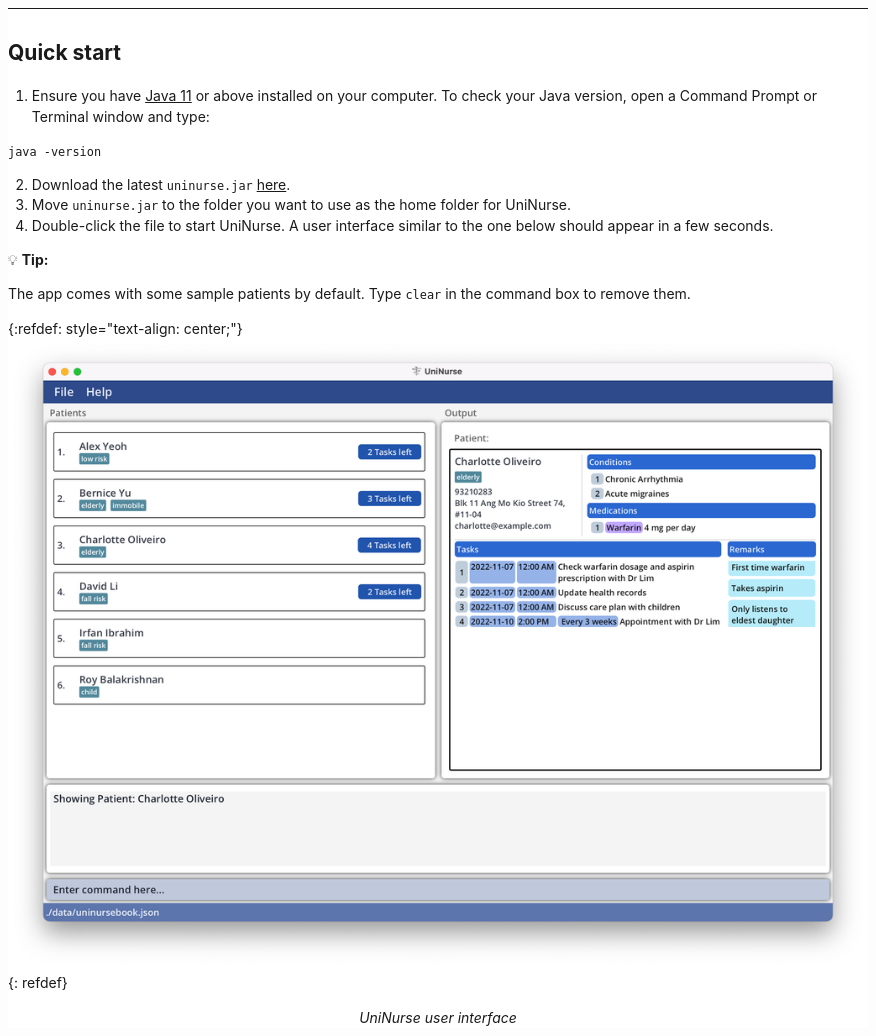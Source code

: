 --------------------------------------------------------------------------------------------------------------------

## Quick start

1. Ensure you have [Java 11](https://www.oracle.com/sg/java/technologies/javase/jdk11-archive-downloads.html) or above
   installed on your computer. To check your Java version, open a Command Prompt or Terminal window and type:

```
java -version
```

2. Download the latest `uninurse.jar` [here](https://github.com/AY2223S1-CS2103T-T12-4/tp/releases).
3. Move `uninurse.jar` to the folder you want to use as the home folder for UniNurse.
4. Double-click the file to start UniNurse. A user interface similar to the one below should appear in a few seconds.

<div markdown="block" class="alert alert-success">

:bulb: **Tip:**

The app comes with some sample patients by default. Type `clear` in the command box to remove them.

</div>

{:refdef: style="text-align: center;"}
![Ui](images/Ui.png)
{: refdef}
<div align="center"><i> UniNurse user interface </i></div>

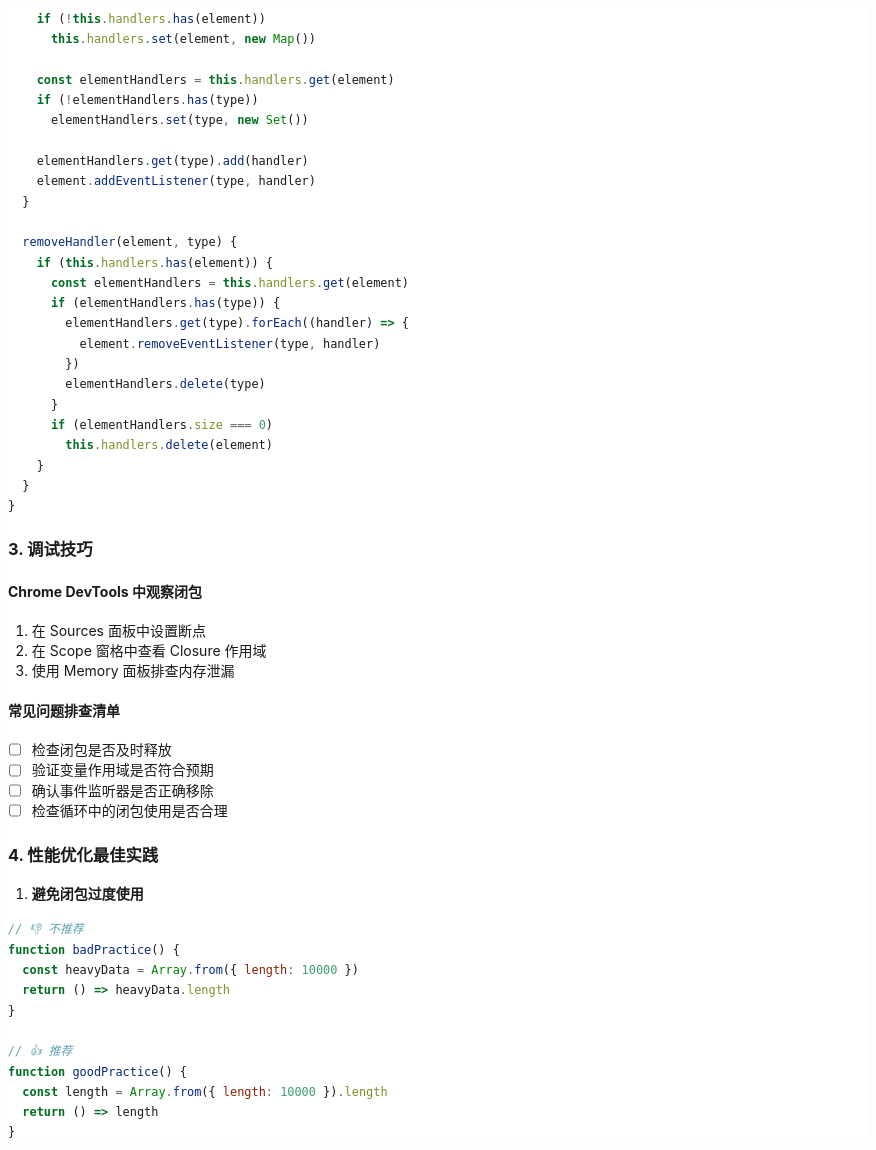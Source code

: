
 ```javascript
    if (!this.handlers.has(element))
      this.handlers.set(element, new Map())

    const elementHandlers = this.handlers.get(element)
    if (!elementHandlers.has(type))
      elementHandlers.set(type, new Set())

    elementHandlers.get(type).add(handler)
    element.addEventListener(type, handler)
  }

  removeHandler(element, type) {
    if (this.handlers.has(element)) {
      const elementHandlers = this.handlers.get(element)
      if (elementHandlers.has(type)) {
        elementHandlers.get(type).forEach((handler) => {
          element.removeEventListener(type, handler)
        })
        elementHandlers.delete(type)
      }
      if (elementHandlers.size === 0)
        this.handlers.delete(element)
    }
  }
}
```

### 3. 调试技巧

#### Chrome DevTools 中观察闭包
1. 在 Sources 面板中设置断点
2. 在 Scope 窗格中查看 Closure 作用域
3. 使用 Memory 面板排查内存泄漏

#### 常见问题排查清单
- [ ] 检查闭包是否及时释放
- [ ] 验证变量作用域是否符合预期
- [ ] 确认事件监听器是否正确移除
- [ ] 检查循环中的闭包使用是否合理

### 4. 性能优化最佳实践

1. **避免闭包过度使用**
```javascript
// 👎 不推荐
function badPractice() {
  const heavyData = Array.from({ length: 10000 })
  return () => heavyData.length
}

// 👍 推荐
function goodPractice() {
  const length = Array.from({ length: 10000 }).length
  return () => length
}
```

[TO DO] Your answer should consist of copies of the lines above that include the string "interface".

[WRITTEN ANSWER]
4. Double-click the file to start UniNurse. A user interface similar to the one below should appear in a few seconds.
<div align="center"><i> UniNurse user interface </i></div>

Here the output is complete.